E’ tutto? Nuovamente no. A Paulilatino, in Sardegna le cose vanno ancora peggio e sono ancora gli agricoltori a farne le spese: «L\’intero territorio comunale», si legge, «sembra alla mercé delle doppiette. Ormai il vasto territorio paulese, specie le domeniche, diventa impraticabile, eccezion fatta ovviamente per gli amanti della caccia. A denunciare la situazione sono parecchi agricoltori, che lamentano uno scadimento nei comportamenti dei cacciatori: muretti a secco ripetutamente abbattuti, recinzioni divelte, attività venatoria presso ovili o dove è rinchiuso il bestiame». Comportamenti da teppisti insomma che non si fermano al danneggiamento della proprietà e del lavoro altrui ma giungono anche, qui come altrove, a metterne in serio pericolo l’incolumità: «Si rischia seriamente di essere impallinati: c\’è chi spara incurante del bestiame o di quanti potrebbero essere lì ad accudirlo.

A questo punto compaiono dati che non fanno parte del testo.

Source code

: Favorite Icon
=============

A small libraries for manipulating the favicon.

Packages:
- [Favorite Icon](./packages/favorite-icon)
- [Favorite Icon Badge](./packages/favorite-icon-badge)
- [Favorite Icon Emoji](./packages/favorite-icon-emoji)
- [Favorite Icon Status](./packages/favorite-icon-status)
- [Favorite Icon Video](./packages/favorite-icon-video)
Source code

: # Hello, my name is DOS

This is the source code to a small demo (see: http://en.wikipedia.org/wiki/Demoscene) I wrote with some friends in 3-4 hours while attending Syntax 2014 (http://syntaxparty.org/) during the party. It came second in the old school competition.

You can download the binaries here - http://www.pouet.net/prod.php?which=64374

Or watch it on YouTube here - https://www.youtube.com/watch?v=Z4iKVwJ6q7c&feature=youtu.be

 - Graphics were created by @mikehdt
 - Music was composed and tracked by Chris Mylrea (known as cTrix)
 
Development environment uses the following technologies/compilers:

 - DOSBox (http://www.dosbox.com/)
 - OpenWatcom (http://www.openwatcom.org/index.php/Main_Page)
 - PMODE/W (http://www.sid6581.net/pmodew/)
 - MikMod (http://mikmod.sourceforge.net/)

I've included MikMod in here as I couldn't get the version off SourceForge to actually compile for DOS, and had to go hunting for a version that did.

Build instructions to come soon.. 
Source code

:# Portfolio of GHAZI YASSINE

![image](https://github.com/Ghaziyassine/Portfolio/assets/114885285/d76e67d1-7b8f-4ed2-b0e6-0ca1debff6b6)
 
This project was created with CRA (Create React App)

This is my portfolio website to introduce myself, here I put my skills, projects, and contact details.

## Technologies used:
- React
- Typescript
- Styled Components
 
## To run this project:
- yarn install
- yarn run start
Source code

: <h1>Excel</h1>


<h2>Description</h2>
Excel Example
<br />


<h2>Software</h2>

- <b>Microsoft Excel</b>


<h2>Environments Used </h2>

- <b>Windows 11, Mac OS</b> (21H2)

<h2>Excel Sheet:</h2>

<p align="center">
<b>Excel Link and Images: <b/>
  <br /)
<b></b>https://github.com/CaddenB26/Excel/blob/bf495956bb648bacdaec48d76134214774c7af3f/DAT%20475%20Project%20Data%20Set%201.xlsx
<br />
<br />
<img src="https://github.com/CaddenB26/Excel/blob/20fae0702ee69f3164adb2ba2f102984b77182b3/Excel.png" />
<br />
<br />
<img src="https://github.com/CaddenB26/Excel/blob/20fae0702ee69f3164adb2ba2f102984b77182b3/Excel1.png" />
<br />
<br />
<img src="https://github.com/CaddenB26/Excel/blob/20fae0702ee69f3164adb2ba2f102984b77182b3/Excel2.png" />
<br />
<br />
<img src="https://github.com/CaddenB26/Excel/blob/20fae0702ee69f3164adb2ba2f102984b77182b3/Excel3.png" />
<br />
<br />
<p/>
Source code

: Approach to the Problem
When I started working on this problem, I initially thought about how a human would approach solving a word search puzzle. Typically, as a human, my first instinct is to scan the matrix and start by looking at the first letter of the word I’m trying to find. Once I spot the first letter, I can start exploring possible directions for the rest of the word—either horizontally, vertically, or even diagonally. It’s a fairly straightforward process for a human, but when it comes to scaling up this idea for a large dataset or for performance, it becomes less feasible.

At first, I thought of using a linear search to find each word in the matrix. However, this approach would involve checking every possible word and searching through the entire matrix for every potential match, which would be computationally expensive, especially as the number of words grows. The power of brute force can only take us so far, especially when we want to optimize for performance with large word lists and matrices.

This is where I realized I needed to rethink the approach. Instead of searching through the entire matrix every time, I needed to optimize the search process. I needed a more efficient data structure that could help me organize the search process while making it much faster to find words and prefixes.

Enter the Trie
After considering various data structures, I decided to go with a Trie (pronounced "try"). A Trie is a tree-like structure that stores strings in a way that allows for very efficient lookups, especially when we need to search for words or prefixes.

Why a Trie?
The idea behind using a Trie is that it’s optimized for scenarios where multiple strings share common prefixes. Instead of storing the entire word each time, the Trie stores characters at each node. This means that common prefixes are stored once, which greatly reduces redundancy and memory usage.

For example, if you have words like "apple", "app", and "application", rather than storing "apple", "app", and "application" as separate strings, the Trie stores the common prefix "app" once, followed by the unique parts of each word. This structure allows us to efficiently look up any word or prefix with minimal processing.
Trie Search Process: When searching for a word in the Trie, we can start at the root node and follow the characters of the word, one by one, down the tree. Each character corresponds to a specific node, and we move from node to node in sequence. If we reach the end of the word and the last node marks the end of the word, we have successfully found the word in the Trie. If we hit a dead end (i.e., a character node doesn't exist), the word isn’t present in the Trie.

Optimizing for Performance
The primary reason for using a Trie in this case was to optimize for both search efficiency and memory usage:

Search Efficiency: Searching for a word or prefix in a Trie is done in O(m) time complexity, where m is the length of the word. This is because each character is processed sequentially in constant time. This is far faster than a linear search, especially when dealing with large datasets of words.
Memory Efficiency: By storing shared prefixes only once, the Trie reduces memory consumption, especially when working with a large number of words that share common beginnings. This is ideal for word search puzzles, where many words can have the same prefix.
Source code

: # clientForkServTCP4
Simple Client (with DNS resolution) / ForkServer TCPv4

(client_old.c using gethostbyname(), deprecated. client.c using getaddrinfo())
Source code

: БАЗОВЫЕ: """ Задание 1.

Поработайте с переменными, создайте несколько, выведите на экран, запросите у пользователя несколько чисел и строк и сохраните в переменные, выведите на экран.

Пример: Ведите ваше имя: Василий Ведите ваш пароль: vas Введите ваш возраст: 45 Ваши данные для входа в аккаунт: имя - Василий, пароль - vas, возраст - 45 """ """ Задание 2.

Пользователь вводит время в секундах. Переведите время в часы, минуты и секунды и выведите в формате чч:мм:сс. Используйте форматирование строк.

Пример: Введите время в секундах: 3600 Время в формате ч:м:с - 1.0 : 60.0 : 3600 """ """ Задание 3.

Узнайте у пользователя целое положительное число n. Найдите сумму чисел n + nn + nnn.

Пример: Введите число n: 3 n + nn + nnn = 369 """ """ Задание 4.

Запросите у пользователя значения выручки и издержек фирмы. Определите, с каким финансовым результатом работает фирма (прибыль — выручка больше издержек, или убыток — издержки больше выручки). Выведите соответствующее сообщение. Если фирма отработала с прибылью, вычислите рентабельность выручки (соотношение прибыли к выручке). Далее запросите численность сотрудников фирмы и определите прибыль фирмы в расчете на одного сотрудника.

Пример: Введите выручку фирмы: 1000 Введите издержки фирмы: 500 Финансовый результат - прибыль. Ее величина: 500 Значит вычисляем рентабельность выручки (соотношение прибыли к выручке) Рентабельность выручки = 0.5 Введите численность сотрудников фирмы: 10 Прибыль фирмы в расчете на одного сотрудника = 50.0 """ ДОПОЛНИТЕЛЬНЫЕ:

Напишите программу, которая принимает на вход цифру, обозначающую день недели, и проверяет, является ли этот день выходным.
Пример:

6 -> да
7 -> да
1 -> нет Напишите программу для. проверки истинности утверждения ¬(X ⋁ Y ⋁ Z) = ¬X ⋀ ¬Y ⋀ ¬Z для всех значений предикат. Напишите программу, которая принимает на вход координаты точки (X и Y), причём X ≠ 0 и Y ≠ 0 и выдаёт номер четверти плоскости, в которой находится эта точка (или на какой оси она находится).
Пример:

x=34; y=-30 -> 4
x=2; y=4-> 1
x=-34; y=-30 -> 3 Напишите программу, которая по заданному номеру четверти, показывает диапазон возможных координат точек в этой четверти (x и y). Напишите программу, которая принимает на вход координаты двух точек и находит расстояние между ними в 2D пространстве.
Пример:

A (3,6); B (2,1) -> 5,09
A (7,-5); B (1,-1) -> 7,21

Anche al buio. Mattina e sera bisogna spesso controllare l\’intera azienda per ripristinare i tanti passaggi aperti, ad iniziare dalla semplice chiusura dei cancelli». «E gli stessi che auspicavano una caccia feroce ai cinghiali, cresciuti di numero e dunque dannosi per l\’agricoltura», conclude il cronista, «fanno marcia indietro: “Meglio i cinghiali che i cacciatori, paulesi compresi”, sostiene più di uno» (6).

E’ tutto? Infinitamente no. Anzi, questo non è ancora neppure il peggio. Il peggio i cacciatori, o chi per loro, lo hanno combinato a Novara, nella cui provincia sono state immesse lepri importate dall’Ungheria e affette da tularemia, brucellosi e leptospirosi. Categorie più a rischio, si legge, sono guardiacaccia e agricoltori, oltre ovviamente ai cacciatori stessi la cui attività dunque risulta pericolosa per essi stessi e per gli altri anche quando essi non imbracciano materialmente un fucile.

Quasi da peste manzoniana le misure consigliate dall’assessore provinciale Andrea Molfetta: «Occorre evitare manipolazioni e contatti con gli animali deboli, barcollanti o che presentano lesioni, con le loro carcasse, urine, sangue e liquidi biologici. Per questo – sottolinea l’assessore – bisogna usare guanti, camici, stivali e mascherine. Occorre evitare di bere acqua non potabile, usare stivali di gomma per immergersi in acque stagnanti, evitare di consumare carne, frattaglie o visceri di animali selvatici o domestici, crude o poco cotte, e comunque evitare il consumo di carni al di fuori del regolare circuito commerciale» (7).

Sono queste dunque le “sinergie” fra mondo agrario e mondo venatorio di cui fantasticava recentemente non ricordo più se il ministro Alemanno o l’onorevole Berlato. I quali sotto il guanciale probabilmente tengono ancora la sempre più vecchia e sdrucita edizione di Cappuccetto Rosso che leggevano da bambini e ad essa si ispirano nelle loro azioni politico-venatorie.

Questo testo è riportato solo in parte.